Nationwide, American businesses export about $300 million in agricultural products to Cuba each year-- and that's just for humanitarian purposes. If the trade embargo were lifted, the US Department of Agriculture believes that number would be more than three times as much.

But Congress has not lifted the embargo -- yet. Instead, for more than 50 years, American businesses and farmers have been hamstrung by it, unable to fully tap into a market with 11 million people just 90 miles from our shore. Let's be honest: The trade embargo with Cuba hasn't secured our interests or helped the Cuban people. Because the way to promote positive change and better human rights in Cuba is through engagement, not isolation.

With American business shut out, other countries have moved in. In 2015, I visited the port of Mariel - a massive new port designed to handle the largest ships in the world. Brazil is financing a $1 billion project, and in return, Cuba purchased more than $800 million in goods and services from Brazilian suppliers. The computers the port uses are from China.

It doesn't make sense that American companies are not part of this critical economic development. It's not that American businesses can't compete, it's that we've been shut out of the competition altogether.

That's why, together with Republican Sen. Mike Enzi, I have introduced legislation -- the Freedom to Export to Cuba Act -- to lift the trade embargo once and for all and knock down the legal barriers to Americans doing business in Cuba, boosting exports and creating jobs here at home. It keeps in place the important human rights and property claims provisions already in US law.

Under the Obama administration, we started taking steps in the right direction. Today, traveling to Cuba is easier. American airlines have started new routes to Cuba and the first American hotel opened in Cuba last year.

US companies can work on telecommunications infrastructure in Cuba, and in late April, Google launched its first servers to make it the first foreign company to go live in Cuba. There are fewer barriers to banking in Cuba now, and our two governments are working on issues like agricultural productivity and food security, too.

We can and must do more. We have only scratched the surface with what's possible. But now we have a new administration that has a different outlook on US-Cuba relations, which may result in a reversal of some of this progress.

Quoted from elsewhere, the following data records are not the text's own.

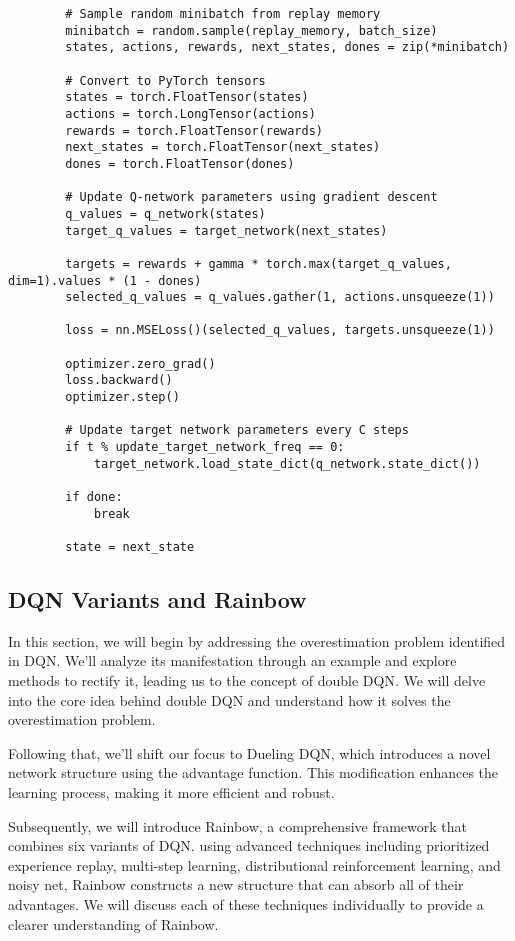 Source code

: \documentclass{article}
\begin{document}
\begin{lstlisting}
        # Sample random minibatch from replay memory
        minibatch = random.sample(replay_memory, batch_size)
        states, actions, rewards, next_states, dones = zip(*minibatch)

        # Convert to PyTorch tensors
        states = torch.FloatTensor(states)
        actions = torch.LongTensor(actions)
        rewards = torch.FloatTensor(rewards)
        next_states = torch.FloatTensor(next_states)
        dones = torch.FloatTensor(dones)

        # Update Q-network parameters using gradient descent
        q_values = q_network(states)
        target_q_values = target_network(next_states)

        targets = rewards + gamma * torch.max(target_q_values, dim=1).values * (1 - dones)
        selected_q_values = q_values.gather(1, actions.unsqueeze(1))

        loss = nn.MSELoss()(selected_q_values, targets.unsqueeze(1))

        optimizer.zero_grad()
        loss.backward()
        optimizer.step()

        # Update target network parameters every C steps
        if t % update_target_network_freq == 0:
            target_network.load_state_dict(q_network.state_dict())

        if done:
            break

        state = next_state

\end{lstlisting}


\newpage
\subsection{DQN Variants and Rainbow}

In this section, we will begin by addressing the overestimation problem identified in DQN. We'll analyze its manifestation through an example and explore methods to rectify it, leading us to the concept of double DQN. We will delve into the core idea behind double DQN and understand how it solves the overestimation problem.

Following that, we'll shift our focus to Dueling DQN, which introduces a novel network structure using the advantage function. This modification enhances the learning process, making it more efficient and robust.

Subsequently, we will introduce Rainbow, a comprehensive framework that combines six variants of DQN. using advanced techniques including prioritized experience replay, multi-step learning, distributional reinforcement learning, and noisy net, Rainbow constructs a new structure that can absorb all of their advantages. We will discuss each of these techniques individually to provide a clearer understanding of Rainbow.
\end{document}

Engage Cuba -- a nonpartisan organization representing economists, business groups, and experts -- has said that reversing the policies of the Obama Administration could cost the United States economy more than $6 billion and more than 12,000 American jobs over the next four years.

The President is a businessman, and I hope that he can see that cutting off Cuba is a bad deal for American business. And I'd ask, why not take another step forward instead of two steps back? After all, the opportunity is there.

The private sector accounts for nearly one third of Cuba's workforce, and there are currently over 500,000 licensed entrepreneurs. They need a good Internet connection. They need computers and office supplies. They need car parts. And if American businesses are shut out in providing these goods and services, other countries will step in.

On top of that, more than a million Americans will travel to Cuba over the next year. They need a way to get there. They need a place to stay. They need something to eat. Again, if American businesses are shut out, these tourists will be sleeping in Spanish-owned hotels and eating food from China. That's not what we want.

As a nation, America is at its best when we are thinking and making things and exporting to the world.

Americans agree that we need to increase -- rather than decrease -- engagement with Cuba. During the last Congress, 25 senators, both Republicans and Democrats, supported my bill to lift the embargo. And even more expressed support for the bill behind the scenes. I really believe that if it had come to a vote on the Senate floor, it would have had a very good chance at passing.

Rebuilding our relationship with Cuba would be a win for American business and a win for the Cuban people.